|
|
N°56, 04 апреля 2005 |
|
ИД "Время" |
|
|
|
|
Постой, паровоз, не стучите, колеса
«Анна Каренина» в театре балета Бориса Эйфмана
Три премьерных спектакля демонстративно поставлены в дни Мариинского фестиваля -- Борис Эйфман будто заявляет зрителям: вы уж, господа, определитесь, вы со мной или вот с ними. Или идете смотреть на иноземных звезд, бенефисы балерин, репертуарные редкости -- или мое сочинение. Противостояние тем явственней, что выступает труппа Эйфмана в Консерватории -- то есть ровно напротив Мариинки. Но одна из звезд в последний момент не приезжает -- и возникает возможность взглянуть на железнодорожную трагедию, не пропустив ничего существенно важного на фестивале.
Темная сцена. В луче света -- маленький мальчик в матроске возит по полу паровозик. В другом луче -- Анна (Мария Абашова) и Каренин (Альберт Галичанин). Почти фотография; главные герои предъявлены на пару секунд -- далее на сцене возникает бал, в дело вступает кордебалет.
Бал происходит под музыку «Серенады для струнного оркестра». Вообще-то в фонограмму накрошено четырнадцать произведений Петра Ильича Чайковского (в том числе «Воевода», Шестая симфония, «Франческа да Римини»), но выбор «Серенады» -- это тоже жест, равный постановке премьеры в дни Мариинского феста. Только здесь Эйфман тягается не с Мариинкой, а с New York City Ballet -- буйные танцы его кордебалета, являющего миру лицемерие и разложение высшего света, происходят на ту же музыку, что была выбрана Баланчиным для балета прозрачных и полупризрачных балерин -- для хрупкой, как бабочкино крыло, «Серенады». Но именно этот выбор, именно эти, прошу прощения, «понты» позволяют понять жанр «Анны Карениной». Жанр этот -- блатной романс.
В основе -- история немыслимой страсти (только давайте сразу оставим Льва Толстого в покое, да? От него только имена героев и паровоз в конце). Анна тут героиня романса; Вронский (Юрий Смекалов) -- вор-любовник; Каренин -- суровый прокурор. Анна влюбляется в удачливого молодца с первого взгляда; следует дуэт, вокруг которого нарезает круги Каренин -- но не подходит, следит.

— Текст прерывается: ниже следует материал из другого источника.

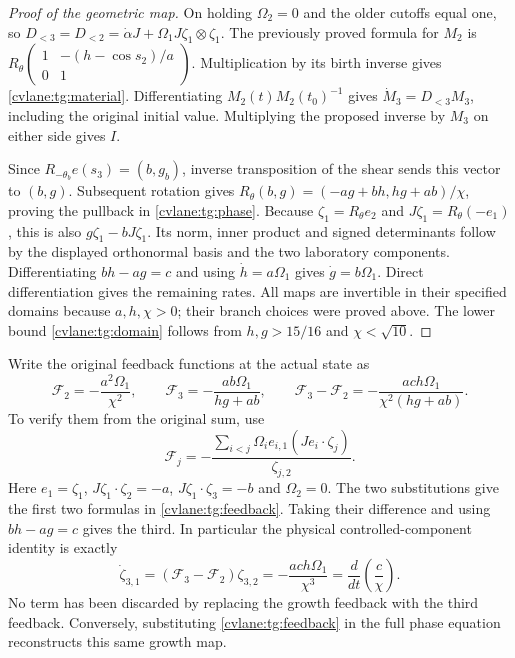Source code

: \begin{proof}[Proof of the geometric map]
On holding $\Omega_2=0$ and the older cutoffs equal one, so
$D_{<3}=D_{<2}=\dot\alpha J+
\Omega_1J\zeta_1\otimes\zeta_1$.
The previously proved formula for $M_2$ is
$R_\theta\left(\begin{smallmatrix}1&-(h-\cos s_2)/a\\0&1\end{smallmatrix}\right)$.
Multiplication by its birth inverse gives \eqref{cvlane:tg:material}.
Differentiating $M_2(t)M_2(t_0)^{-1}$ gives
$\dot M_3=D_{<3}M_3$, including the original initial value.
Multiplying the proposed inverse by $M_3$ on either side gives $I$.

Since $R_{-\theta_b}e(s_3)=(b,g_b)$, inverse transposition
of the shear sends this vector to $(b,g)$. Subsequent rotation gives
$R_\theta(b,g)=(-ag+bh,hg+ab)/\chi$, proving the pullback in
\eqref{cvlane:tg:phase}. Because $\zeta_1=R_\theta e_2$ and
$J\zeta_1=R_\theta(-e_1)$, this is also
$g\zeta_1-bJ\zeta_1$. Its norm, inner product and signed
determinants follow by the displayed orthonormal basis and the two
laboratory components. Differentiating $bh-ag=c$ and using
$\dot h=a\Omega_1$ gives $\dot g=b\Omega_1$.
Direct differentiation gives the remaining rates.
All maps are invertible in their specified domains because
$a,h,\chi>0$; their branch choices were proved above.
The lower bound \eqref{cvlane:tg:domain} follows from
$h,g>15/16$ and $\chi<\sqrt{10}$.
\end{proof}

Write the original feedback functions at the actual state as
\begin{equation}\label{cvlane:tg:feedback}
 \mathcal F_2=-\frac{a^2\Omega_1}{\chi^2},\qquad
 \mathcal F_3=-\frac{ab\Omega_1}{hg+ab},\qquad
 \mathcal F_3-\mathcal F_2
    =-\frac{ach\Omega_1}{\chi^2(hg+ab)}.
\end{equation}
To verify them from the original sum, use
\[
 \mathcal F_j=-\frac{\sum_{i<j}\Omega_i e_{i,1}
                         (Je_i\cdot\zeta_j)}{\zeta_{j,2}}.
\]
Here $e_1=\zeta_1$, $J\zeta_1\cdot\zeta_2=-a$,
$J\zeta_1\cdot\zeta_3=-b$ and $\Omega_2=0$.
The two substitutions give the first two formulas in
\eqref{cvlane:tg:feedback}. Taking their difference and using $bh-ag=c$
gives the third. In particular the physical controlled-component
identity is exactly
\[
 \dot\zeta_{3,1}=(\mathcal F_3-\mathcal F_2)\zeta_{3,2}
             =-\frac{ach\Omega_1}{\chi^3}
             =\frac{d}{dt}\left(\frac c\chi\right).
\]
No term has been discarded by replacing the growth feedback with
the third feedback. Conversely, substituting \eqref{cvlane:tg:feedback}
in the full phase equation reconstructs this same growth map.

Конечно, странно, что прокурор не носит рубашек, под пиджаком у него только жилет (художник по костюмам Вячеслав Окунев) -- но чего не случается в народной поэзии. Каренин водит Анну под руку, чуть эту руку не выламывая; обматывает Анну вокруг себя; швыряет на пол.
Вронский, понятно, лихой удачник и первый парень на улице (на скачках, где мужской кордебалет являет собой то ли жокеев, то ли жеребцов -- разобрать по движениям решительно невозможно, -- ему поставлена самая эффектная серия прыжков). И в кабаке (пьяные господа офицеры оплывают со стульев как не наделенная разумом биомасса; падают как обрушенная линия поставленных костяшек домино; прыгают на стульях, вцепившись в их днище между своих расставленных ног) он чуть-чуть чужой: не такой пьяный, более прямо держащий спину. Конечно, в балете есть эротическая сцена (Вронский на полу, Анна поднята им над собой на руках -- и она ногами раздвигает его вытянутые вверх ноги). Конечно, есть тема судьбы -- в каком же блатном романсе без нее, -- она началась вот с той игрушки-паровозика, ею и продолжилась: игрушка бегает по кружным рельсам, Анна играючи вступает в этот круг. Но внимать этому жанру можно максимум пятнадцать минут по радио, пока случайный водитель подбрасывает тебя до вокзала. Два часа времени -- утомительно до крайности.
Дело в том, что все это уже было. Каренин -- слепок с Чекиста из «Красной Жизели»; Вронский -- Фаворит из «Русского Гамлета». Точно так же, как Анна рвется из бальной толпы, рвался еще Художник в «Адажио» Альбинони. Одни движения, одни характеры, одни и те же приемы. Единственная свежая идея во всем балете -- это собственно паровоз. Не игрушечный, а настоящий -- тот, под которым гибнет Анна. Он сделан из людей: кордебалет делится на две темные небольшие толпы; эти толпы кружатся, перетаптываются, дробно мелькают -- будто действительно колеса. В них с высоты падает Анна -- но у Эйфмана же не может быть нормального финала, обязательно надо подпустить слезу -- и под сыплющийся с колосников снег тело женщины носильщик вывозит на вокзальной тележке... Все правильно: какой же блатной романс без сентиментальной могилки.